Carl Mungazi

Posted on Sep 19, 2019

Learn JavaScript by building a UI framework: Part 4 - Creating A Module Bundler

#bundler #node #javascript #npm

This article is the fourth in a series of deep dives into JavaScript. You can view previous articles by visiting the Github repository associated with this project.

This series does not comprehensively cover every JavaScript feature. Instead, features are covered as they crop up in solutions to various problems. Also, every post is based on tutorials and open source libraries produced by other developers, so like you, I too am also learning new things with each article.

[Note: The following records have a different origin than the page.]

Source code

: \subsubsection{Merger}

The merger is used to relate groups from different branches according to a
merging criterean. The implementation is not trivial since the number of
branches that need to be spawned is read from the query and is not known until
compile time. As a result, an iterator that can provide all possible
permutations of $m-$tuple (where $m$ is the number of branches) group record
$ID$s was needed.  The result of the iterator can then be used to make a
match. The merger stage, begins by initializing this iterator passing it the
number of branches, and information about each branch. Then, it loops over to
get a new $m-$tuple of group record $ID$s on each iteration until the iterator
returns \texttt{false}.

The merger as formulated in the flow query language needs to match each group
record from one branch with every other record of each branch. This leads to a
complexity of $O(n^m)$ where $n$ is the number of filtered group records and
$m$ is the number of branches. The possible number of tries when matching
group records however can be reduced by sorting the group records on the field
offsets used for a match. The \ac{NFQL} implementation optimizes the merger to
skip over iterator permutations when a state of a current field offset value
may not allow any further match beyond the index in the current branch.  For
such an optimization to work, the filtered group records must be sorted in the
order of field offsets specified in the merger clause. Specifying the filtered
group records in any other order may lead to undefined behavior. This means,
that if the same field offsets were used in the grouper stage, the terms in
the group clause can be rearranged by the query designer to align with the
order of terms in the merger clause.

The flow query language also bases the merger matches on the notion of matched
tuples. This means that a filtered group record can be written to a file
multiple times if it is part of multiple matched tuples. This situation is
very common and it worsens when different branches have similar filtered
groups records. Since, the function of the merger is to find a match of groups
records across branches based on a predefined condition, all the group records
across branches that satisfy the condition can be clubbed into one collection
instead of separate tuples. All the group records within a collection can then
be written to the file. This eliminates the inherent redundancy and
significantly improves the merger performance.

In the last article we added the functionality for our framework to create and render DOM elements, created an example application and then successfully tested it. Today we will cover the steps necessary to run our app in a browser.

The first step

At the moment, if we installed a server like http-server and spun it up in the folder housing our example application, this error shows up in the browser console Uncaught ReferenceError: require is not defined. This is because the require function only exists in the node environment. It provides a way of accessing code that exists in separate files. The easiest (and most painful) way to replicate this behaviour in the browser would be to use <script> tags.

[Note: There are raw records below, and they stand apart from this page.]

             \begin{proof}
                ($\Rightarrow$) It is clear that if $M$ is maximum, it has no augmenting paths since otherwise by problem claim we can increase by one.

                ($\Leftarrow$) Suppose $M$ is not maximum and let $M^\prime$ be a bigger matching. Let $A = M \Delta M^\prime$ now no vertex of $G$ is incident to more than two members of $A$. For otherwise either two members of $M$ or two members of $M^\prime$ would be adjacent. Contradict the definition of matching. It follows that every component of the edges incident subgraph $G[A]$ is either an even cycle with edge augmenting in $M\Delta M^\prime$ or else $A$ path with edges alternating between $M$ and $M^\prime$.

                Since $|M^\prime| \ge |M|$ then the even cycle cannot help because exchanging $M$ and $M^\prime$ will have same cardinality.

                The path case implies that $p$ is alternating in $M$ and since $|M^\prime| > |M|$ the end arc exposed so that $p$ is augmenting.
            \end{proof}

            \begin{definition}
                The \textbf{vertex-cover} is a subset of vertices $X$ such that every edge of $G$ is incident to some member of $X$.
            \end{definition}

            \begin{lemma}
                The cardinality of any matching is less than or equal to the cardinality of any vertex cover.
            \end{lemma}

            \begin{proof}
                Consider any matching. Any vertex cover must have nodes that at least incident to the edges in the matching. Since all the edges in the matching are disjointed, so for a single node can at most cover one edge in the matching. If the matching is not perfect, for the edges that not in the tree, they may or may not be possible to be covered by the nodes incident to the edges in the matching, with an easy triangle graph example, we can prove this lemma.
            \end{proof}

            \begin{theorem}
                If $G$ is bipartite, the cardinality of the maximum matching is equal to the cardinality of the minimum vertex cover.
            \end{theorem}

Before the advent of ES Modules, developers used (and still do) either the CommonJS or AMD formats to tackle this problem. And this is where build tools such as Webpack or Parcel come in. Conceptually, their work is straightforward. They gather all the files needed to run an application, work out the dependencies of those files and then create one big JavaScript file which can run in a web browser. The complexity comes in the how of that process and various other cool tricks such as hot reloading (creating a new bundle each time you save changes to a file) and tree shaking (eliminating unused code).

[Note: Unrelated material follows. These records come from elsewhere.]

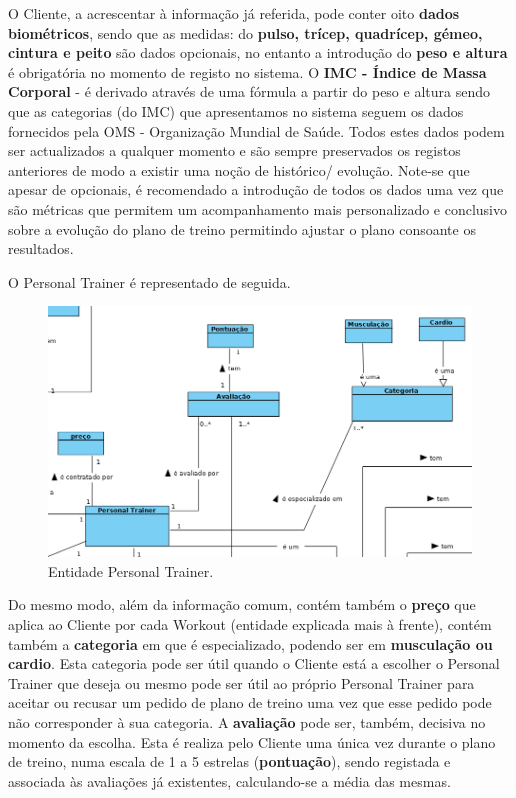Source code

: \hspace{5mm} O Cliente, a acrescentar à informação já referida, pode conter oito \textbf{dados biométricos}, sendo que as medidas: do \textbf{pulso, trícep, quadrícep, gémeo, cintura e peito} são dados opcionais, no entanto a introdução do \textbf{peso e altura} é obrigatória no momento de registo no sistema. O \textbf{IMC - Índice de Massa Corporal} - é derivado através de uma fórmula a partir do peso e altura sendo que as categorias (do IMC) que apresentamos no sistema seguem os dados fornecidos pela OMS - Organização Mundial de Saúde. Todos estes dados podem ser actualizados a qualquer momento e são sempre preservados os registos anteriores de modo a existir uma noção de histórico/ evolução. Note-se que apesar de opcionais, é recomendado a introdução de todos os dados uma vez que são métricas que permitem um acompanhamento mais personalizado e conclusivo sobre a evolução do plano de treino permitindo ajustar o plano consoante os resultados.

\hspace{5mm} O Personal Trainer é representado de seguida.

\begin{figure}[H]
    \centering
    \includegraphics[scale=0.45]{images/modelação/pt.png}
    \caption{Entidade Personal Trainer.}
    \label{fig:interfaceperfilptbycliente}
\end{figure}

\hspace{5mm} Do mesmo modo, além da informação comum, contém também o \textbf{preço} que aplica ao Cliente por cada Workout (entidade explicada mais à frente), contém também a \textbf{categoria} em que é especializado, podendo ser em \textbf{musculação ou cardio}. Esta categoria pode ser útil quando o Cliente está a escolher o Personal Trainer que deseja ou mesmo pode ser útil ao próprio Personal Trainer para aceitar ou recusar um pedido de plano de treino uma vez que esse pedido pode não corresponder à sua categoria. A \textbf{avaliação} 
pode ser, também, decisiva no momento da escolha. Esta é realiza pelo Cliente uma única vez durante o plano de treino, numa escala de 1 a 5 estrelas (\textbf{pontuação}), sendo registada e associada às avaliações já existentes, calculando-se a média das mesmas.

The first step in creating the bundler will be creating a command line tool so we can use npm scripts to initiate everything. Our framework aprender already has a package.json file so we begin by adding the following command.

{
  "name": "aprender",
  "version": "1.0.0",
  "description": "",
  "main": "",
  "scripts": {
    "test": "node tests",
    "demo": "maleta demo/index.html --entry index.js"
  }
}

At this point it is worth exploring what happens when we type npm run demo in the terminal. Before running the commend, we first create a symlink between aprender and our build tool, which will be called maleta. The symlink is created by:

Creating a folder called maleta on the same folder level as aprender
In the terminal, navigate to maleta and type npm link
Navigate to aprender and type npm link maleta

When npm run demo is executed, npm grabs the scripts object in aprender's package.json file and runs whatever command is assigned to the property demo. The first part of the demo command is referencing maleta, our module bundler. npm will process maleta's package.json file and look for an object called bin. It looks like this:

"bin": {
  "maleta": "bin/cli.js"
}

The bin folder in any npm package contains executable files. The value of maleta is the path to the file cli.js, which contains the following code:

#!/usr/bin/env node

const program = require('commander');
const version = require('../package.json').version;
const bundler = require('../src/bundler');

program.version(version);

program
  .command('serve <filename>')
  .description('serves the files')
  .option(
    '--entry <file>',
    'set the name of the entry JS file'
  )
  .action(bundle);

program
  .command('help [command]')
  .description('display help information for a command')
  .action(function(command) {
    let cmd = program.commands.find(c => c.name() === command) || program;
    cmd.help();
  });

const args = process.argv;

// Make serve the default command except for --help
if (args[2] === '--help' || args[2] === '-h') args[2] = 'help';
if (!args[2] || !program.commands.some(c => c.name() === args[2])) args.splice(2, 0, 'serve');

program.parse(process.argv);

function bundle (entryJsFile, command) {
  bundler(entryJsFile, {
    entryJsFile: command.entry
  });
}

This file is executed by your operating system's shell. npm does this by using node's child_process method. The shebang #!/usr/bin/env node at the top of the file tells your operating system which interpreter or application to use when executing the file (if you are using Windows, this will be slightly different). When the node process is launched, any arguments specified are passed to the process.argv property. The first two arguments refer to the absolute pathname of the executable that started the process and the path to the JavaScript file being executed. Every argument from index two onwards is used by whatever code is being executed.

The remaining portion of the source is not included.